Lamperti and Garcia on the “Appoggio”

Francesco Lamperti was a highly influential pedagogue who influenced generations of singers.  He had a very long career as a teacher at the Milan Conservatory.

According to James Stark in his book, “Bel Canto: A History of Vocal Pedagogy” the approach between the Lamperti School and the ideas of Manuel Garcia school were the topic of many heated discussions throughout Europe. The Lampertis differed from Garcia in that they were content to leave the physiological approach to someone else. The Lampertis used terms that lacked the specific physiological and acoustical reference points of Garcia and his school. But those weren’t their only differences.  One of the major contrasts in their pedagogies were their ideas on breath and breath management.

According to Stark, Francesco Lamperti was also the first to enter the term appoggio into the vocal literature. He defined it as,

By singing appoggiata, is meant that all notes, from the lowest to the highest, are produced by a column of air over which the singer has perfect command, by holding back the breath, and not permitting more air than is absolutely necessary for the formation of the note to escape from the lungs.

For Lamperti, breath control was the most important aspect of singing, and the appoggio was the means whereby a singer would gain this control. For Garcia, breath management merited only 3 pages (out of a several hundred page treatise!) in his Traité de l’art du chant of 1841. Clearly we have two gentlemen with completely different approaches to the management of breath.  For Garcia, all breath control and management was contingent upon the correct ‘attack’ or coup de glotte and “all control of the tone was LOST the moments the cords became vibratile’. Had Garcia felt that breath management and control were central to his teaching, he would most assuredly have made mention of it throughout his writings.  For Garcia, attack was paramount.

Franklyn Kelsey, writing in 1954, explained the appoggio in terms that more closely resembled Garcia’s ‘attack-central’ ideas:

“There is only one place where the voice can be felt to be leaning against the column of air below it. That place is at the top of the windpipe, where the breath ceases to be “breath” and becomes “voice””

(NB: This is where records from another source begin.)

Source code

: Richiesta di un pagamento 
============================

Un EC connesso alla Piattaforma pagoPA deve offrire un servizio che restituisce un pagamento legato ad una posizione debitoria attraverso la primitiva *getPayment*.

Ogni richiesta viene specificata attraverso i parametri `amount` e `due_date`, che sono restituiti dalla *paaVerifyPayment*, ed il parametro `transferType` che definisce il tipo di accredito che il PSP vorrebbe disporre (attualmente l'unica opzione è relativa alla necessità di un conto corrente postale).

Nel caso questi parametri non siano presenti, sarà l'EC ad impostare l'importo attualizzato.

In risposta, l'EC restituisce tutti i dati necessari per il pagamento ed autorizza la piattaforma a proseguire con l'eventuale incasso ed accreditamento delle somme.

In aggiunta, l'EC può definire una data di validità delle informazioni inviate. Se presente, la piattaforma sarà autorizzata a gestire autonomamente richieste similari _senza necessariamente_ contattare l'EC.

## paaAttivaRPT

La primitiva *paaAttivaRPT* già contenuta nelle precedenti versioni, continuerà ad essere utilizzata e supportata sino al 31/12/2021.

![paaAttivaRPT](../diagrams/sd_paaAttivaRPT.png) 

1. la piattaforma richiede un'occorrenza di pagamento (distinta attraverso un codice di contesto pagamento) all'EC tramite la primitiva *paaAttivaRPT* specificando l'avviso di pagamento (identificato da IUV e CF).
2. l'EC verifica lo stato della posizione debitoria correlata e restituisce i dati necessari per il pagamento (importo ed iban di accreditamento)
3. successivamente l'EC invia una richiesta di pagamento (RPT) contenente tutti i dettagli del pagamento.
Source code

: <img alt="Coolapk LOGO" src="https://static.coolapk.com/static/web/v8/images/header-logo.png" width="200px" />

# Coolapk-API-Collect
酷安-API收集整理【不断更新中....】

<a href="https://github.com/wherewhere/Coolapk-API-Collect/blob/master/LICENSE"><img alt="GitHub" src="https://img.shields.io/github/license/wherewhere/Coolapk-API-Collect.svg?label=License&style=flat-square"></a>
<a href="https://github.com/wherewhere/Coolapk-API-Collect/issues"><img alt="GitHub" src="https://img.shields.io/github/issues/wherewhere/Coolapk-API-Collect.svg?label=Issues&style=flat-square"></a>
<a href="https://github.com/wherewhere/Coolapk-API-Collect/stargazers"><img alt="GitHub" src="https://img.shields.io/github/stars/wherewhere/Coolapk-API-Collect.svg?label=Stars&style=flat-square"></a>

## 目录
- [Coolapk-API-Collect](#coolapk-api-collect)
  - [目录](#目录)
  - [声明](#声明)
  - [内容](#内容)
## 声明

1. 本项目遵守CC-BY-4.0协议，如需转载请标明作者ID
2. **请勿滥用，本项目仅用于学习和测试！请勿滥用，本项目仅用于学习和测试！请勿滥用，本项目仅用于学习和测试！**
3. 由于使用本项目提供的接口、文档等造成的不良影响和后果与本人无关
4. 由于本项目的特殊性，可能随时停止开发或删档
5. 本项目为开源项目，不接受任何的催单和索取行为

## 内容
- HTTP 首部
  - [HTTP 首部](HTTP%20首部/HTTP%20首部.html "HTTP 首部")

Kelsey’s assertion is somewhat different from the appoggio as explained by Richard Miller in his book “National Schools of Singing”. In it, he sees the appoggio as a TOTAL system of breath management. Miller was intensely influenced by Francesco Lamperti and his ideas on breathing. In fact, much of Miller’s pedagogy can be traced to the influence of both Francesco and Giovanni Battista Lamperti.

From my vantage point as a teacher, the appoggio is a more advanced technical maneuver that can embrace both the concept of a torso-postural endeavor, as well as one of glottal resistance to airflow. My preference is to leave off the appoggio for a time in beginners until the voice has been well-exercised in the registers (chest, falsetto/head).  This will allow the intrinsic muscles of the larynx to be well-conditioned so that they will be able to withstand the pressure of breath necessary for the appoggio to be operative as AN EFFECT of balanced registration of the voice.

Attempts to coordinate the appoggio in a beginner could engender more physical and vocal tensions and cause vocal damage if the system has not been conditioned in even the simplest of vocal tasks.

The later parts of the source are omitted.